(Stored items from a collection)
****************
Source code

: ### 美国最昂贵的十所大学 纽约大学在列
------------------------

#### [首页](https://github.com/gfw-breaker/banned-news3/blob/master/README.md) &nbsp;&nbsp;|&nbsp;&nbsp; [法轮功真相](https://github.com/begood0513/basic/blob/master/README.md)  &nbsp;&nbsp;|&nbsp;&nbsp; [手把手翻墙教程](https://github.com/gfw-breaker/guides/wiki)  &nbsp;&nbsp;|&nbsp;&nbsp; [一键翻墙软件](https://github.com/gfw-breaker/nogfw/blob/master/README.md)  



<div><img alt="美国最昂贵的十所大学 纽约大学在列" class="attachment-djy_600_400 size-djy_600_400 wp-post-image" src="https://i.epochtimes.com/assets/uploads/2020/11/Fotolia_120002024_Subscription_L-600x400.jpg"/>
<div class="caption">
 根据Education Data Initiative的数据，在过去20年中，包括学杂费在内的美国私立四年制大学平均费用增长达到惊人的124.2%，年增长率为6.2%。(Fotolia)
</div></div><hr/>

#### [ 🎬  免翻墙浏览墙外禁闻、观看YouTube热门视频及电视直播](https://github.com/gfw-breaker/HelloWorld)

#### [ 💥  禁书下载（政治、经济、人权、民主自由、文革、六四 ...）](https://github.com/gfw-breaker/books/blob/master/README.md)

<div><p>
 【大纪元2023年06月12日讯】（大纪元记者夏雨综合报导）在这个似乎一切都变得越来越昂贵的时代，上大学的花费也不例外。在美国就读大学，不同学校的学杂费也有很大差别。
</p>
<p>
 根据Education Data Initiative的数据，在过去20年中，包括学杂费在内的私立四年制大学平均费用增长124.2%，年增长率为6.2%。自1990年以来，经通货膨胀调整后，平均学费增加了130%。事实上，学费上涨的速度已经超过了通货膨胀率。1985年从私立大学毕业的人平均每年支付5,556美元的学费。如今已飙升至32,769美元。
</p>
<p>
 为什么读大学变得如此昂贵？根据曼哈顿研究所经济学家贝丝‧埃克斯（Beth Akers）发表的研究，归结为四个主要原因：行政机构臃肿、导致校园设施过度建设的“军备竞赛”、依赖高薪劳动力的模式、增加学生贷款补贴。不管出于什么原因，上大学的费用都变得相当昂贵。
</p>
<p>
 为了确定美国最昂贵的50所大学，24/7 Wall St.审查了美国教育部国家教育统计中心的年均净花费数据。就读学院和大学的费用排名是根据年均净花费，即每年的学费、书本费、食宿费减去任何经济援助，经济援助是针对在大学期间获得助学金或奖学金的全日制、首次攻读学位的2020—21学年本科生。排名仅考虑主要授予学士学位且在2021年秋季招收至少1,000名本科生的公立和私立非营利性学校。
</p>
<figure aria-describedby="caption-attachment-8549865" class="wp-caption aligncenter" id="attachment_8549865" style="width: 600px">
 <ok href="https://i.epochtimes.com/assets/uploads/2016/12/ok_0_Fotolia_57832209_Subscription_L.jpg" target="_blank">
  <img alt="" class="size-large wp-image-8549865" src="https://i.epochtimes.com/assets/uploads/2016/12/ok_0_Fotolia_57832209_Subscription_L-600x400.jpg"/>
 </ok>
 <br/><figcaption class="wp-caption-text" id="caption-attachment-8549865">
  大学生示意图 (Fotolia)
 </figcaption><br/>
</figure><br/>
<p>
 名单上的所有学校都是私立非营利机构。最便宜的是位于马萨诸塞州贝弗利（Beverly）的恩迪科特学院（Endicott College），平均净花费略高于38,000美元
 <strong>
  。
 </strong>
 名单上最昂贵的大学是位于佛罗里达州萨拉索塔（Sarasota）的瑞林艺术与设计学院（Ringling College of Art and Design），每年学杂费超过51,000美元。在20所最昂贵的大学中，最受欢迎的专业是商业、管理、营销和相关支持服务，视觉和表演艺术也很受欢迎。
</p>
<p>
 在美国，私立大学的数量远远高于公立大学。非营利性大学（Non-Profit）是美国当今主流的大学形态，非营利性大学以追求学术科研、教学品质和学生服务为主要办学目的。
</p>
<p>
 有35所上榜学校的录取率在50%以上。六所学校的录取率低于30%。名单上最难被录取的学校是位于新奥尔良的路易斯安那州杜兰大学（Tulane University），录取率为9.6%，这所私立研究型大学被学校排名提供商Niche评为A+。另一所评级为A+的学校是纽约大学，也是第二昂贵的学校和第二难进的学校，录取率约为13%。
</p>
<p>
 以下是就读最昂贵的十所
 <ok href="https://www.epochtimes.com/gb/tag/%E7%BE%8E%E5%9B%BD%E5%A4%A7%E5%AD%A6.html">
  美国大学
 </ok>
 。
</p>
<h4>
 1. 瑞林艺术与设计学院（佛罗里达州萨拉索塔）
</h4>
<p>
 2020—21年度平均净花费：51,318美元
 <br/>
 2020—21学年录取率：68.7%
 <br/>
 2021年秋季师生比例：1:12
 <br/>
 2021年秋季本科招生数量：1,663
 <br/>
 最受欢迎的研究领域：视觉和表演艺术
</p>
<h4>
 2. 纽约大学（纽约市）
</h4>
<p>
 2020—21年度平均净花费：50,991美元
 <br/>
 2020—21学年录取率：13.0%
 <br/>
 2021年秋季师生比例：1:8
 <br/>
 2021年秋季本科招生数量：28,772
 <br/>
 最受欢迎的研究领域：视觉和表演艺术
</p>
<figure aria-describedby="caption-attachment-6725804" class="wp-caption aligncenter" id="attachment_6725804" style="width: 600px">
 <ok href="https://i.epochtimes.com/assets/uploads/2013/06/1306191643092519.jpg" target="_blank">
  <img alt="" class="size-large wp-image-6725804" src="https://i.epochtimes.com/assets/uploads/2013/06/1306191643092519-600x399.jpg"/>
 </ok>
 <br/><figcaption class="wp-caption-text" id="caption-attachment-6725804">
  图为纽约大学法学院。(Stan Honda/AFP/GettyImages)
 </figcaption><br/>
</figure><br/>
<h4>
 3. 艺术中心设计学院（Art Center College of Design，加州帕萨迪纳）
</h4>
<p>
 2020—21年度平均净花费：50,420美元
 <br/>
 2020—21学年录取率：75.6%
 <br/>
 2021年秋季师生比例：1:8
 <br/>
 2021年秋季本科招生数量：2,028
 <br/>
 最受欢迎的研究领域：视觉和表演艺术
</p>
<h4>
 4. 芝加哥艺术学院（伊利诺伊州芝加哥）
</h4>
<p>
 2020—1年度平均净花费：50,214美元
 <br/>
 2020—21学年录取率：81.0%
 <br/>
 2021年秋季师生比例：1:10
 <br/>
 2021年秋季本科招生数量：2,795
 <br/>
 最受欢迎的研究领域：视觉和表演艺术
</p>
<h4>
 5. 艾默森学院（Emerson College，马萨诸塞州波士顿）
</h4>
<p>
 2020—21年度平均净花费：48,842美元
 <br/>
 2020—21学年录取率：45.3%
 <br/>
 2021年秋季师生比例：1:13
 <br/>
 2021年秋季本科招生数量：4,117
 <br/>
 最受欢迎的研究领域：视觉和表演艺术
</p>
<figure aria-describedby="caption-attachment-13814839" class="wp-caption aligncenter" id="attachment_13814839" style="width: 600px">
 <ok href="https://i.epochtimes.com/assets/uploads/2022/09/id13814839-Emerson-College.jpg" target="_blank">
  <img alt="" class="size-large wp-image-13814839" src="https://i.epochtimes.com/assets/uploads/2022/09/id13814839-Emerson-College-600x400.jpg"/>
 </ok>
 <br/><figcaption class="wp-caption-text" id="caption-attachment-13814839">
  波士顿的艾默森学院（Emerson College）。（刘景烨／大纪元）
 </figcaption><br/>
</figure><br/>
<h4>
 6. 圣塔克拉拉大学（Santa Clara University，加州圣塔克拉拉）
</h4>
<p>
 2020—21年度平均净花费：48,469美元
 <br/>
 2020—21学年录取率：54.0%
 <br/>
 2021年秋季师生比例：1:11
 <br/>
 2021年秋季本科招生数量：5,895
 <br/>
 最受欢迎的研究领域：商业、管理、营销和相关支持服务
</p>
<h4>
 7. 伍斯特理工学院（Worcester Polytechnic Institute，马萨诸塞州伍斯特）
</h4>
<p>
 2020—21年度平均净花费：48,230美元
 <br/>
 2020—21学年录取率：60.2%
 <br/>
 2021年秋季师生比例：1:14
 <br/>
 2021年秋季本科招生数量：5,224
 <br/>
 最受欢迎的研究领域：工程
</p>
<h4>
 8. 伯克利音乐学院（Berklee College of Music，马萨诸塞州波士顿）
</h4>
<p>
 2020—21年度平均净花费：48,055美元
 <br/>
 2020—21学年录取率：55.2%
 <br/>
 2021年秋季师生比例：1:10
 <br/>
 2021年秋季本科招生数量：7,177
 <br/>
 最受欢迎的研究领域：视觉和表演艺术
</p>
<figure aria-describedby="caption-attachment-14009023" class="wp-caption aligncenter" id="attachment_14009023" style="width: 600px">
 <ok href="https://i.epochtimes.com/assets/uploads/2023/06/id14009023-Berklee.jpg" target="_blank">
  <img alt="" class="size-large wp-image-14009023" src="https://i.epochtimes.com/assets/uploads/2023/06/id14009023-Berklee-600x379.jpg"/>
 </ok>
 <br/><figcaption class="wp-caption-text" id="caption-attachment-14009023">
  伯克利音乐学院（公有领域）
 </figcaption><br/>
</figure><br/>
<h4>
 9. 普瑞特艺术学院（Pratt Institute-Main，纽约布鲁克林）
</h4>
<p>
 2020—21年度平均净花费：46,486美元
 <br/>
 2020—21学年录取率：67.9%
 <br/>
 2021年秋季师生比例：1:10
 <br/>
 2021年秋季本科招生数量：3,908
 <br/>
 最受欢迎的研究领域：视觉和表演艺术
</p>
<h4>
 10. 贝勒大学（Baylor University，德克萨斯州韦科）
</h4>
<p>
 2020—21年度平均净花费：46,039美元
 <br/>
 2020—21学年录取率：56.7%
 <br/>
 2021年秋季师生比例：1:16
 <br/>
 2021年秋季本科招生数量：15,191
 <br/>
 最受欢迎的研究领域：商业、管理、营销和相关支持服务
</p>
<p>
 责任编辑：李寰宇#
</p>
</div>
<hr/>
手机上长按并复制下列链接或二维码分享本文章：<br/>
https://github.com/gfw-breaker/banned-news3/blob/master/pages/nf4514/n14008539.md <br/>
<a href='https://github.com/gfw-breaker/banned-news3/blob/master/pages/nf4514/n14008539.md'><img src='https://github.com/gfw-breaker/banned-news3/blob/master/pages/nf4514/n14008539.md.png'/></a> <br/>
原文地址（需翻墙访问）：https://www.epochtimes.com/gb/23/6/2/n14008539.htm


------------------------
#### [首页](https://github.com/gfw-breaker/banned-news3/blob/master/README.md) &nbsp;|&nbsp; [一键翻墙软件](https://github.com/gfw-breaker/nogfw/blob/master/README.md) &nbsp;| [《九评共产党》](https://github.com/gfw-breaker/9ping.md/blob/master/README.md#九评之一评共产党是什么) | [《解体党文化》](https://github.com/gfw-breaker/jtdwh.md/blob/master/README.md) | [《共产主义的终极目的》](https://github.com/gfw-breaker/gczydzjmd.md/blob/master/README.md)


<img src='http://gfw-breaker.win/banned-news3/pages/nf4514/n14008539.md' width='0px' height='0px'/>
****************
**Your assignment**
Find and copy each line above that includes the string "aligncenter".

**Response to the exercise**
<figure aria-describedby="caption-attachment-8549865" class="wp-caption aligncenter" id="attachment_8549865" style="width: 600px">
<figure aria-describedby="caption-attachment-6725804" class="wp-caption aligncenter" id="attachment_6725804" style="width: 600px">
<figure aria-describedby="caption-attachment-13814839" class="wp-caption aligncenter" id="attachment_13814839" style="width: 600px">
<figure aria-describedby="caption-attachment-14009023" class="wp-caption aligncenter" id="attachment_14009023" style="width: 600px">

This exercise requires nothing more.